O que é carcinoma basocelular, câncer que acometeu Marília Gabriela?

Médica dermatologista tira dúvidas sobre os principais sintomas, prevenção e tratamento da doença

Escrito por Redação,

Ser Saúde
Jornalista Marília Gabriela, diagnosticada com carcinoma basocelular, com um curativo no nariz
Legenda: Jornalista Marília Gabriela foi diagnosticada com carcinoma basocelular e submetida a procedimento cirúrgico, na segunda-feira (8), para retirada do subtipo de câncer de pele
Foto: Reprodução/Instagram

O carcinoma basocelular, que acometeu a jornalista Marília Gabriela, é o subtipo de câncer de pele mais prevalente e mais comum de ser diagnosticado, especialmente nas pessoas com mais de 40 anos que têm olhos e pele claros, cabelos loiros e que se expõem excessivamente ao sol. No entanto, a doença pode aparecer nas mais diferentes idades e tem ótimas chances de cura.

De acordo com a médica dermatologista Hercilia Queiroz, os tumores de pele representam cerca de 27% dos cistos diagnosticados no Brasil, o que significa uma relação cumulativa de exposição ao sol da infância até a fase adulta.

Principais sintomas

  • Lesões pequenas, nodulares, avermelhadas, friáveis (que são aquelas que sangram com facilidade);
  • Cor esbranquiçada e pequena elevação na pele.
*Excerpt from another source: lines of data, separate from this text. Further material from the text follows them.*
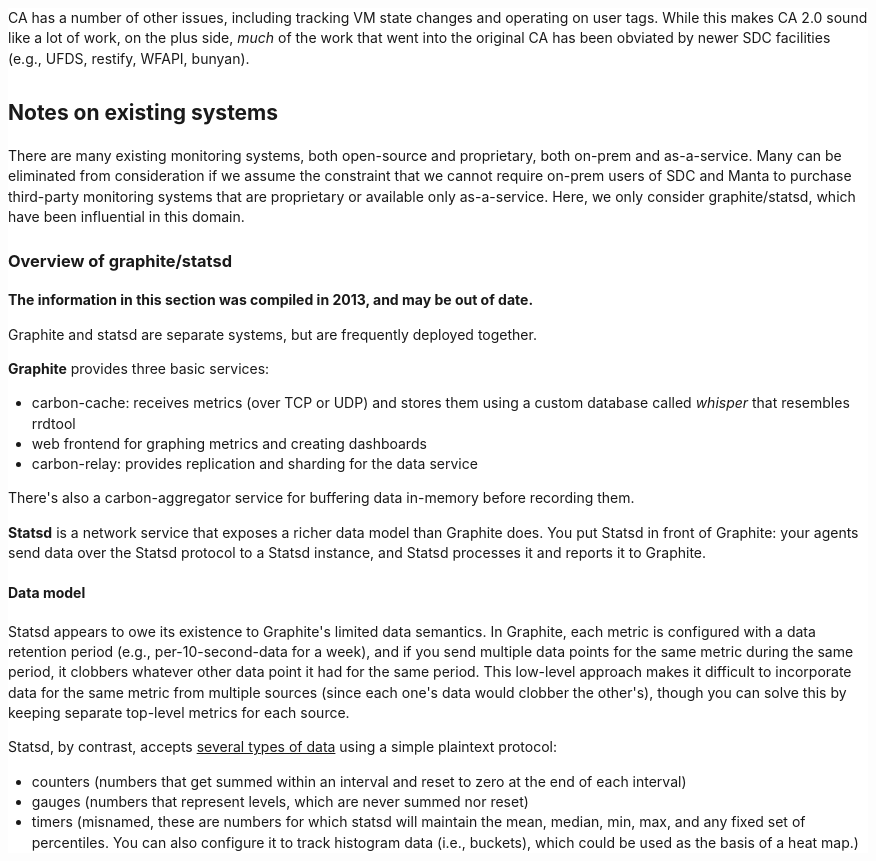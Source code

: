 CA has a number of other issues, including tracking VM state changes and
operating on user tags.  While this makes CA 2.0 sound like a lot of work, on
the plus side, *much* of the work that went into the original CA has been
obviated by newer SDC facilities (e.g., UFDS, restify, WFAPI, bunyan).


## Notes on existing systems

There are many existing monitoring systems, both open-source and proprietary,
both on-prem and as-a-service.  Many can be eliminated from consideration if we
assume the constraint that we cannot require on-prem users of SDC and Manta to
purchase third-party monitoring systems that are proprietary or available only
as-a-service.  Here, we only consider graphite/statsd, which have been
influential in this domain.


### Overview of graphite/statsd

**The information in this section was compiled in 2013, and may be out of
date.**

Graphite and statsd are separate systems, but are frequently deployed together.

**Graphite** provides three basic services:

* carbon-cache: receives metrics (over TCP or UDP) and stores them using a
  custom database called *whisper* that resembles rrdtool
* web frontend for graphing metrics and creating dashboards
* carbon-relay: provides replication and sharding for the data service

There's also a carbon-aggregator service for buffering data in-memory before
recording them.

**Statsd** is a network service that exposes a richer data model than Graphite
does.  You put Statsd in front of Graphite: your agents send data over the
Statsd protocol to a Statsd instance, and Statsd processes it and reports it to
Graphite.


#### Data model

Statsd appears to owe its existence to Graphite's limited data semantics.  In
Graphite, each metric is configured with a data retention period (e.g.,
per-10-second-data for a week), and if you send multiple data points for the
same metric during the same period, it clobbers whatever other data point it had
for the same period.  This low-level approach makes it difficult to incorporate
data for the same metric from multiple sources (since each one's data would
clobber the other's), though you can solve this by keeping separate top-level
metrics for each source.

Statsd, by contrast, accepts [several types of
data](https://github.com/etsy/statsd/blob/master/docs/metric_types.md) using a
simple plaintext protocol:

* counters (numbers that get summed within an interval and reset to zero at the
  end of each interval)
* gauges (numbers that represent levels, which are never summed nor reset)
* timers (misnamed, these are numbers for which statsd will maintain the mean,
  median, min, max, and any fixed set of percentiles.  You can also configure it
  to track histogram data (i.e., buckets), which could be used as the basis of a
  heat map.)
Desta forma, é possível observar os vasos sanguíneos;
  • Manchas pequenas nas cores marrom ou vermelha que vão aumentando com o passar do tempo;
  • Pode se manifestar ainda com o câncer de pele mais temível, que é o tumor melanocítico tipo melanoma, que pode se manifestar até mesmo em parte escondidas do corpo.

Prevenção

Hercilia Queiroz diz que a melhor prevenção para qualquer tipo de tumor ou câncer de pele é:

  • Evitar a exposição excessiva ao sol;
  • Manter o uso regular do filtro solar.

"Inclusive, um trabalho recente mostrou que aplicação do filtro nos primeiros 18 anos de vida reduz em média 78% a chance de desenvolver um câncer de pele na vida adulta", afirma a profissional de saúde.

Ela recomenda que as pessoas façam visitas anuais ao médico dermatologista, pois é baseado no exame físico, no conhecimento dos hábitos do paciente e no histórico de exposição ao sol que é possível identificar possíveis lesões.

Também é importante, avalia, o uso do dermatoscópio como ferramenta principal nesse diagnóstico de suspeitas. "Quando há uma dúvida na dermatoscopia, é recomendada a biópsia de pele, que ocorre quando se retira um fragmento e o envia para análise", explica.

Como ficar atento?

A médica dermatologista salienta que o paciente que é diagnosticado com algum tumor de pele tem de até 80% de risco maior de desenvolver outro tumor de pele. Desta forma, ele precisará de atenção constante mesmo depois da realização de algum procedimento.

Hercilia Queiroz ressalta ainda que as pessoas devem ficar atentas para o rosto, nuca e orelhas, além da região de "V" do decote.

Outras áreas, que não ficam expostas ao sol, acentua, faz com que algumas pessoas acreditem que não é necessário analisá-las. Assim, reforça, torna-se essencial a ida ao médico dermatologista é importante.

"A Marília Gabriela, por exemplo, fez cirurgia em uma área muito vascularizada, em que, às vezes, há dificuldade de operar aquela região. Em alguns casos, precisa remover tecido e deslocar tecido de outro lugar do corpo para auxiliar naquele processo de fechamento de cicatriz e acompanhamento. Então, claro, são pessoas que vão precisar de acompanhamento para evitar problemas futuros ou intervenções mais extensas", informa.

Tratamento

Pela dermatoscopia sugestiva ou pela biópsia de pele, é possível saber o resultado do exame. Se der compatível para carcinoma basocelular, segundo Hercilia Queiroz, será exigida intervenção cirúrgica com ampliação de margem.

No entanto, conforme a médica dermatologista, dependendo do subtipo de câncer de pele, o paciente pode fazer exames complementares para saber se existem maiores riscos naquela doença.

"O tipo melanoma, por exemplo, pode dar metástase, tornando necessário que paciente seja rastreado. Em casos mais extensos, radioterapia pode ser necessária, mas aí são casos diferentes, já que o melanoma tem outros encaminhamentos".